Alberta newspapers acknowledge their role as the only power left to question Mr. Lougheed's judgments on setting the course of the province with such a large financial lever.The Calgary Herald has called for a citizen watchdog group to monitor the fund. "It would lessen the prevailing feeling that the fund is run by a remote and exclusive club of powerful men," an editorial said.
But perhaps the most curious aspect of the Heritage Trust Fund is its role in fulfilling Mr. Lougheed's dream of creating a "light industrial" society in Alberta.
A new petrochemical industry fed by one of the largest natural gas pools ever discovered is considered to be the cornerstone of this new society. Alberta could become the world's largest supplier of plastics, anti- freeze, and other petrochemical products. Two plants already have been built, five more are on the line, and a goal of 40 world-scale plants are scheduled for the end of the century.
Keyed to petrochemicals is the building -- almost from scratch -- of a "brain center" of electronics and pharmaceutical companies. "We have no dream of an industrial state. We don't want smokestacks here. We want the best jobs. We want the brain power here. We want the upgrading of our resources here," Mr. Lougheed has said.

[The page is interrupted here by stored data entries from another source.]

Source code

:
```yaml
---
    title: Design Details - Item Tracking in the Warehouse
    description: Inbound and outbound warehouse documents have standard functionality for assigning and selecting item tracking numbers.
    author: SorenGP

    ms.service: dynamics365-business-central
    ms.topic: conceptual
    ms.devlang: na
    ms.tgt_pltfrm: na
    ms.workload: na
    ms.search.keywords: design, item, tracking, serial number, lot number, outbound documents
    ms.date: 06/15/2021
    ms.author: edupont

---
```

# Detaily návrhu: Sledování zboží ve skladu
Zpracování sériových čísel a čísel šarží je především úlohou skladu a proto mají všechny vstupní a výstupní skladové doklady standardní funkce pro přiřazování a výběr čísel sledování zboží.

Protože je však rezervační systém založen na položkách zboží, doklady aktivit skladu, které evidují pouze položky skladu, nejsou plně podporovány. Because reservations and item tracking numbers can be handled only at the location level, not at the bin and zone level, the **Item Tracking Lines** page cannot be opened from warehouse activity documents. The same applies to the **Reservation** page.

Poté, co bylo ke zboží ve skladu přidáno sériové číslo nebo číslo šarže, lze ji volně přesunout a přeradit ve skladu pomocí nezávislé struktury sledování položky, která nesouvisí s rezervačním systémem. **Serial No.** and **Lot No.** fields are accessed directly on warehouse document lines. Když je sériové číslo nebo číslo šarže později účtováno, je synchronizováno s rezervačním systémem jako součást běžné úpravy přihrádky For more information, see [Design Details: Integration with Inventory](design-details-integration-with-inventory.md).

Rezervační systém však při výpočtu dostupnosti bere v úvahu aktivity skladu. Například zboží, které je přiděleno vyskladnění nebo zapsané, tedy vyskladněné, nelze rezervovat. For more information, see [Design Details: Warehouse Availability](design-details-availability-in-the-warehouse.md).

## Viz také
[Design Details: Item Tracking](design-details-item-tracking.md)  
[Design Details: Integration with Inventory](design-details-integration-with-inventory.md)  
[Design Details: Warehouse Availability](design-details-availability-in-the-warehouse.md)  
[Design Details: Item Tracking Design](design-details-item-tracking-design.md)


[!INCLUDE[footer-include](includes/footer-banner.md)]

Diversifying the Alberta economy, which includes upgrading the beef and wheat farming industries, so far has been difficult. "We just want to establish the climate for risk takers," says Mr. Hyndman. Attracting workers in such industries as electronics may not be easy given Alberta's harsh climate and isolation.
But, for the meantime, Alberta leaders know they can just invest rather than spend the fund, thus keeping the province in the money for another century or more.
"The sun always shines on Alberta," says Premier Lougheed, echoing a description of the British Empire in the 19th century.